Les lisérés sont blancs, les pattes ont trois pointes…
Oh ! toi, qui que tu sois, ami, c’est à mains jointes
Que je te remercie, ô soldat inconnu,
Qui je ne sais comment, je ne sais d’où venu,
As trouvé le moyen, dans ce bagne où nous sommes,
De repeindre pour moi tous ces petits bonshommes !
Petite armée en bois, le héros, quel est-il,
— Seul un héros peut être à ce point puéril !—
Qui vient de t’équiper afin que tu me ries
De toutes les blancheurs de tes buffleteries ?
Mais comment a-t-il fait pour échapper aux yeux ?
Oh ! quel est le pinceau tendre et minutieux
Qui leur a mis à tous des petites moustaches,
Qui timbra de canons croisés les sabretaches,
Et qui n’oublia pas de se tremper dans l’or
Pour mettre aux officiers la grenade ou le cor !
(S’exaltant de plus en plus.)
Sortons-les tous !… La table en est toute couverte !
Voici les voltigeurs à l’épaulette verte,
Voici les tirailleurs, et voici les flanqueurs !
Sortons-les, sortons-les, tous ces petits vainqueurs !
Oh ! regarde, Prokesch, dans la boîte, enfermée,
Regarde ! il y avait toute la Grande Armée !

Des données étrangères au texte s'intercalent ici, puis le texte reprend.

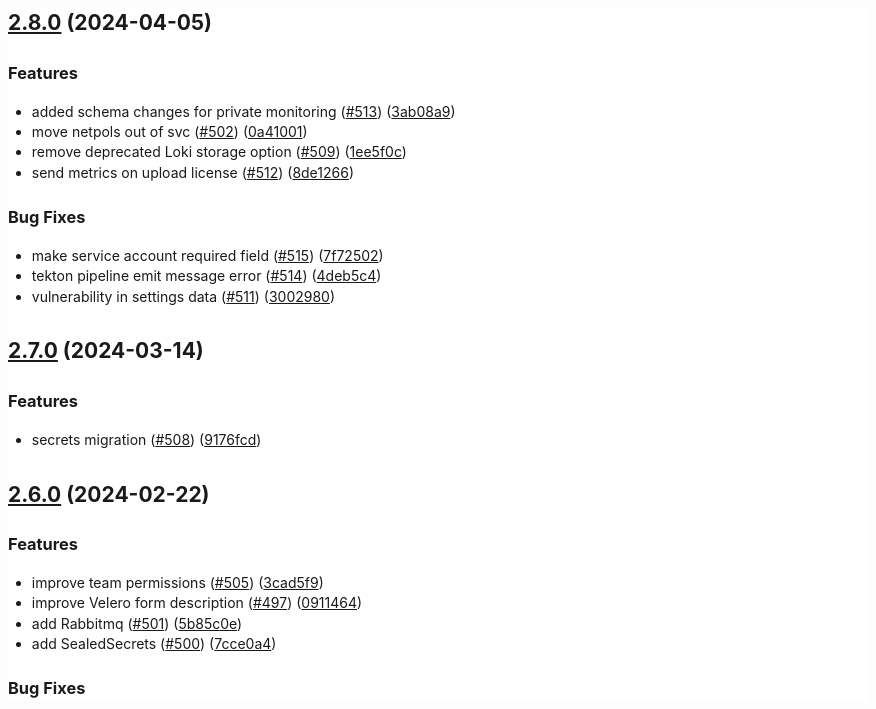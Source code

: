 ## [2.8.0](https://github.com/redkubes/otomi-api/compare/v2.7.0...v2.8.0) (2024-04-05)


### Features

* added schema changes for private monitoring ([#513](https://github.com/redkubes/otomi-api/issues/513)) ([3ab08a9](https://github.com/redkubes/otomi-api/commit/3ab08a9381e3a2156ff2ff151504226050bb3bfd))
* move netpols out of svc ([#502](https://github.com/redkubes/otomi-api/issues/502)) ([0a41001](https://github.com/redkubes/otomi-api/commit/0a410010c24d4928295ef9b4fcd2d03f02e0c532))
* remove deprecated Loki storage option ([#509](https://github.com/redkubes/otomi-api/issues/509)) ([1ee5f0c](https://github.com/redkubes/otomi-api/commit/1ee5f0cff1cd8e09b73e2795e4519ca46c712c14))
* send metrics on upload license ([#512](https://github.com/redkubes/otomi-api/issues/512)) ([8de1266](https://github.com/redkubes/otomi-api/commit/8de1266de4064b3d2e78660871411c5b8a1fd059))


### Bug Fixes

* make service account required field ([#515](https://github.com/redkubes/otomi-api/issues/515)) ([7f72502](https://github.com/redkubes/otomi-api/commit/7f72502f5c3096a812fc558b7762c8ff46381537))
* tekton pipeline emit message error ([#514](https://github.com/redkubes/otomi-api/issues/514)) ([4deb5c4](https://github.com/redkubes/otomi-api/commit/4deb5c4c98cdb7eac8bc4bc56dac5399887db5d6))
* vulnerability in settings data ([#511](https://github.com/redkubes/otomi-api/issues/511)) ([3002980](https://github.com/redkubes/otomi-api/commit/300298015e527234332c365dc81bb9f0df3fa124))

## [2.7.0](https://github.com/redkubes/otomi-api/compare/v2.6.0...v2.7.0) (2024-03-14)


### Features

* secrets migration ([#508](https://github.com/redkubes/otomi-api/issues/508)) ([9176fcd](https://github.com/redkubes/otomi-api/commit/9176fcd7a3f6611c47e5ad48b269dcac9a192216))

## [2.6.0](https://github.com/redkubes/otomi-api/compare/v2.5.0...v2.6.0) (2024-02-22)


### Features

* improve team permissions ([#505](https://github.com/redkubes/otomi-api/issues/505)) ([3cad5f9](https://github.com/redkubes/otomi-api/commit/3cad5f948a524474e9460303ee2a18e3df299139))
* improve Velero form description ([#497](https://github.com/redkubes/otomi-api/issues/497)) ([0911464](https://github.com/redkubes/otomi-api/commit/0911464138383ac25ea2b994d3e72fef9ff7bd5b))
* add Rabbitmq ([#501](https://github.com/redkubes/otomi-api/issues/501)) ([5b85c0e](https://github.com/redkubes/otomi-api/commit/5b85c0ebe3c7674d866e25e96ed4bef98f9a40ea))
* add SealedSecrets ([#500](https://github.com/redkubes/otomi-api/issues/500)) ([7cce0a4](https://github.com/redkubes/otomi-api/commit/7cce0a43b44a46790d0425087ac06bc63f14ab55))


### Bug Fixes
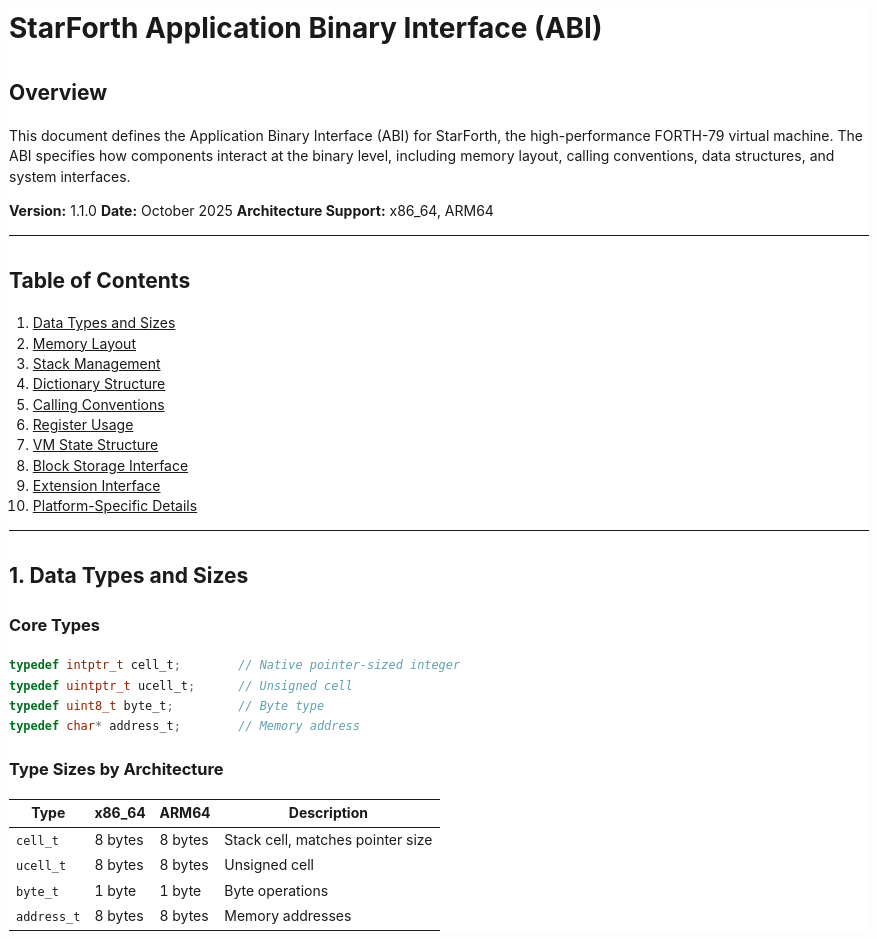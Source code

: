 # StarForth Application Binary Interface (ABI)

## Overview

This document defines the Application Binary Interface (ABI) for StarForth, the high-performance FORTH-79 virtual
machine. The ABI specifies how components interact at the binary level, including memory layout, calling conventions,
data structures, and system interfaces.

**Version:** 1.1.0
**Date:** October 2025
**Architecture Support:** x86_64, ARM64

---

## Table of Contents

1. [Data Types and Sizes](#data-types-and-sizes)
2. [Memory Layout](#memory-layout)
3. [Stack Management](#stack-management)
4. [Dictionary Structure](#dictionary-structure)
5. [Calling Conventions](#calling-conventions)
6. [Register Usage](#register-usage)
7. [VM State Structure](#vm-state-structure)
8. [Block Storage Interface](#block-storage-interface)
9. [Extension Interface](#extension-interface)
10. [Platform-Specific Details](#platform-specific-details)

---

## 1. Data Types and Sizes

### Core Types

```c
typedef intptr_t cell_t;        // Native pointer-sized integer
typedef uintptr_t ucell_t;      // Unsigned cell
typedef uint8_t byte_t;         // Byte type
typedef char* address_t;        // Memory address
```

### Type Sizes by Architecture

| Type        | x86_64  | ARM64   | Description                      |
|-------------|---------|---------|----------------------------------|
| `cell_t`    | 8 bytes | 8 bytes | Stack cell, matches pointer size |
| `ucell_t`   | 8 bytes | 8 bytes | Unsigned cell                    |
| `byte_t`    | 1 byte  | 1 byte  | Byte operations                  |
| `address_t` | 8 bytes | 8 bytes | Memory addresses                 |
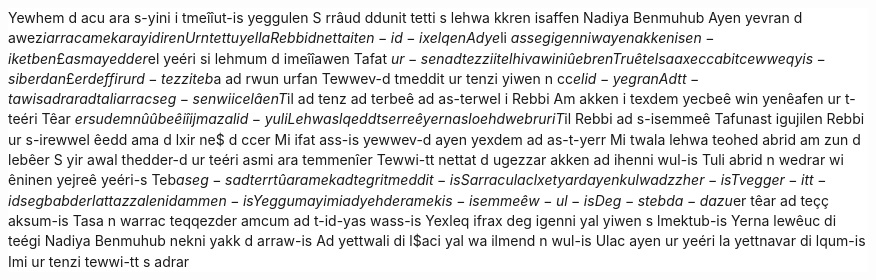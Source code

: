Yewhem d acu ara s-yini
i tmeîîut-is yeggulen
S rrâud ddunit tetti
s lehwa kkren isaffen Nadiya Benmuhub
Ayen yevran d awez$i
arrac amek ara yidiren
Ur ntettu yella Rebbi
d netta i ten-id-ixelqen
Ad ye$li $as seg igenni
wayen akken i sen-iketben
£as ma yedder$el yeéri
si lehmum d imeîîawen
Tafat $ur-sen ad tezzi
i telhiv a win iûebren
Truê telsa axeccabi
tcewweq yis-s iberdan
£er deffir ur d-tezzi
teb$a ad rwun urfan
Tewwev-d tmeddit ur tenzi
yiwen n cc$el i d-yegran
Ad tt-tawi s adrar ad tali
arrac seg-sen wi icelâen
T$il ad tenz ad terbeê
ad as-terwel i Rebbi
Am akken i texdem yecbeê
win yenêafen ur t-teéri
Têar $er s udem n ûûbeê
iîij mazal i d-yuli
Lehwa s lqedd tserreê
yerna s loehd webruri
T$il Rebbi ad s-isemmeê Tafunast igujilen
Rebbi ur s-irewwel êedd
ama d lxir ne$ d ccer
Mi ifat ass-is yewwev-d
ayen yexdem ad as-t-yerr
Mi twala lehwa teohed
abrid am zun d lebêer
S yir awal thedder-d
ur teéri asmi ara temmenîer
Tewwi-tt nettat d ugezzar
akken ad ihenni wul-is
Tuli abrid n wedrar
wi êninen yejreê yeéri-s
Teb$a seg-s ad terr tûar
amek ad tegri tmeddit-is
S arrac ulac lxetyar
dayen kulwa d zzher-is
Tvegger-itt-id seg babder
la ttazzalen idammen-is
Yegguma yimi ad yehder
amek i s-isemmeê w-ul-is
Deg-s tebda-d azu$er
têar ad teçç aksum-is
Tasa n warrac teqqezder
amcum ad t-id-yas wass-is
Yexleq ifrax deg igenni
yal yiwen s lmektub-is
Yerna lewêuc di teégi Nadiya Benmuhub
nekni yakk d arraw-is
Ad yettwali di l$aci
yal wa ilmend n wul-is
Ulac ayen ur yeéri
la yettnavar di lqum-is
Imi ur tenzi tewwi-tt s adrar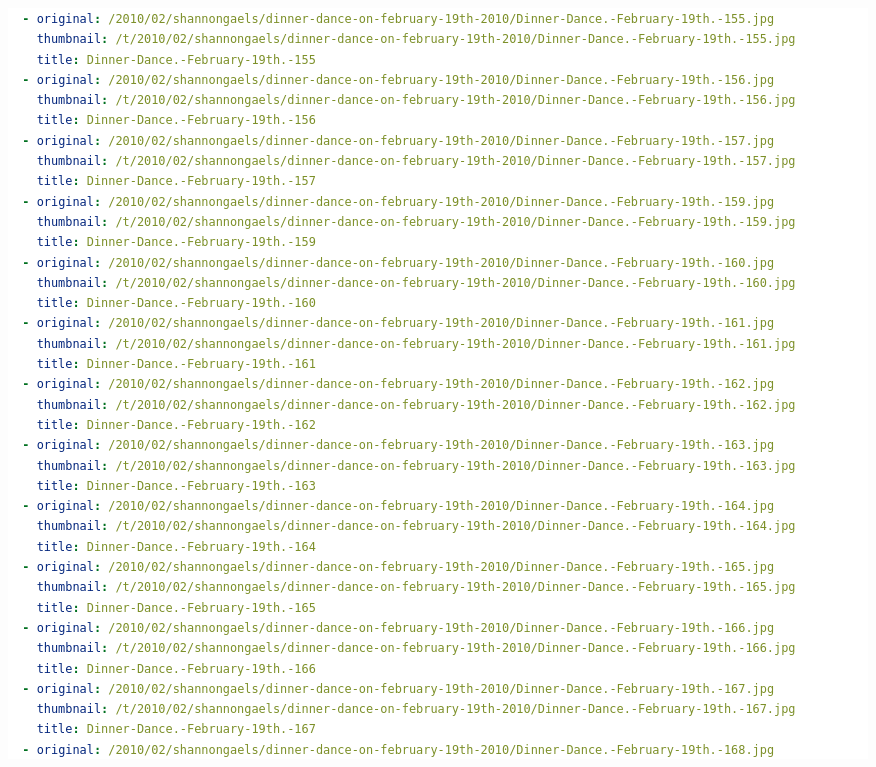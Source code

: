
 ```yaml
  - original: /2010/02/shannongaels/dinner-dance-on-february-19th-2010/Dinner-Dance.-February-19th.-155.jpg
    thumbnail: /t/2010/02/shannongaels/dinner-dance-on-february-19th-2010/Dinner-Dance.-February-19th.-155.jpg
    title: Dinner-Dance.-February-19th.-155
  - original: /2010/02/shannongaels/dinner-dance-on-february-19th-2010/Dinner-Dance.-February-19th.-156.jpg
    thumbnail: /t/2010/02/shannongaels/dinner-dance-on-february-19th-2010/Dinner-Dance.-February-19th.-156.jpg
    title: Dinner-Dance.-February-19th.-156
  - original: /2010/02/shannongaels/dinner-dance-on-february-19th-2010/Dinner-Dance.-February-19th.-157.jpg
    thumbnail: /t/2010/02/shannongaels/dinner-dance-on-february-19th-2010/Dinner-Dance.-February-19th.-157.jpg
    title: Dinner-Dance.-February-19th.-157
  - original: /2010/02/shannongaels/dinner-dance-on-february-19th-2010/Dinner-Dance.-February-19th.-159.jpg
    thumbnail: /t/2010/02/shannongaels/dinner-dance-on-february-19th-2010/Dinner-Dance.-February-19th.-159.jpg
    title: Dinner-Dance.-February-19th.-159
  - original: /2010/02/shannongaels/dinner-dance-on-february-19th-2010/Dinner-Dance.-February-19th.-160.jpg
    thumbnail: /t/2010/02/shannongaels/dinner-dance-on-february-19th-2010/Dinner-Dance.-February-19th.-160.jpg
    title: Dinner-Dance.-February-19th.-160
  - original: /2010/02/shannongaels/dinner-dance-on-february-19th-2010/Dinner-Dance.-February-19th.-161.jpg
    thumbnail: /t/2010/02/shannongaels/dinner-dance-on-february-19th-2010/Dinner-Dance.-February-19th.-161.jpg
    title: Dinner-Dance.-February-19th.-161
  - original: /2010/02/shannongaels/dinner-dance-on-february-19th-2010/Dinner-Dance.-February-19th.-162.jpg
    thumbnail: /t/2010/02/shannongaels/dinner-dance-on-february-19th-2010/Dinner-Dance.-February-19th.-162.jpg
    title: Dinner-Dance.-February-19th.-162
  - original: /2010/02/shannongaels/dinner-dance-on-february-19th-2010/Dinner-Dance.-February-19th.-163.jpg
    thumbnail: /t/2010/02/shannongaels/dinner-dance-on-february-19th-2010/Dinner-Dance.-February-19th.-163.jpg
    title: Dinner-Dance.-February-19th.-163
  - original: /2010/02/shannongaels/dinner-dance-on-february-19th-2010/Dinner-Dance.-February-19th.-164.jpg
    thumbnail: /t/2010/02/shannongaels/dinner-dance-on-february-19th-2010/Dinner-Dance.-February-19th.-164.jpg
    title: Dinner-Dance.-February-19th.-164
  - original: /2010/02/shannongaels/dinner-dance-on-february-19th-2010/Dinner-Dance.-February-19th.-165.jpg
    thumbnail: /t/2010/02/shannongaels/dinner-dance-on-february-19th-2010/Dinner-Dance.-February-19th.-165.jpg
    title: Dinner-Dance.-February-19th.-165
  - original: /2010/02/shannongaels/dinner-dance-on-february-19th-2010/Dinner-Dance.-February-19th.-166.jpg
    thumbnail: /t/2010/02/shannongaels/dinner-dance-on-february-19th-2010/Dinner-Dance.-February-19th.-166.jpg
    title: Dinner-Dance.-February-19th.-166
  - original: /2010/02/shannongaels/dinner-dance-on-february-19th-2010/Dinner-Dance.-February-19th.-167.jpg
    thumbnail: /t/2010/02/shannongaels/dinner-dance-on-february-19th-2010/Dinner-Dance.-February-19th.-167.jpg
    title: Dinner-Dance.-February-19th.-167
  - original: /2010/02/shannongaels/dinner-dance-on-february-19th-2010/Dinner-Dance.-February-19th.-168.jpg
```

— Voici les Mamelucks !— Tiens, là, je reconnais
Les plastrons cramoisis des lanciers polonais !
Voici les éclaireurs culottés d’amarante !
Enfin, voici, guêtrés de couleur différente,
Les grenadiers de ligne aux longs plumets tremblants
Qui montaient à l’assaut avec des mollets blancs,
Et les conscrits chasseurs aux pompons verts en poires
Qui couraient à la Mort avec des jambes noires !
(Soupirant.)
Pareil au prisonnier rêveur qui se ferait
Toute une frémissante et profonde forêt
Avec l’arbre en copeaux d’un jardin de poupée,
Rien qu’avec ces soldats je me fais l’Épopée !
(Il s’éloigne à reculons de la table.)
— Mais c’est vrai ! Mais déjà je ne vois plus du tout
La rondelle de bois qui les maintient debout !
Cette armée, on dirait, Prokesch, lorsqu’on recule,
Que c’est l’éloignement qui la rend minuscule !
(Il revient, d’un bond, et disposant fiévreusement les petites troupes.)
Alignons-les ! Faisons des Wagram, des Eylau !
(Il saisit un sabre posé parmi les armes sur la console,— et le place
en travers de son champ de bataille.)
Tiens ! ce yatagan nu va représenter l’eau !
C’est le Danube !
(Il désigne des points imaginaires.)
Essling !… Aspern, là, dans la boîte !
(A Prokesch.)
Lance un pont de papier sur l’acier qui miroite !
— Passe-moi deux ou trois grenadiers à cheval !
— Il faut une hauteur : prends le Mémorial !
— Là, Saint-Cyr !… Molitor, vainqueur de Bellegarde !
Et là, passant le pont…
(Depuis un instant Metternich est entré, et, debout derrière le duc
qui, dans le feu de l’action, s’est agenouillé devant la table pour mieux
arranger les soldats,— il suit les manœuvres.)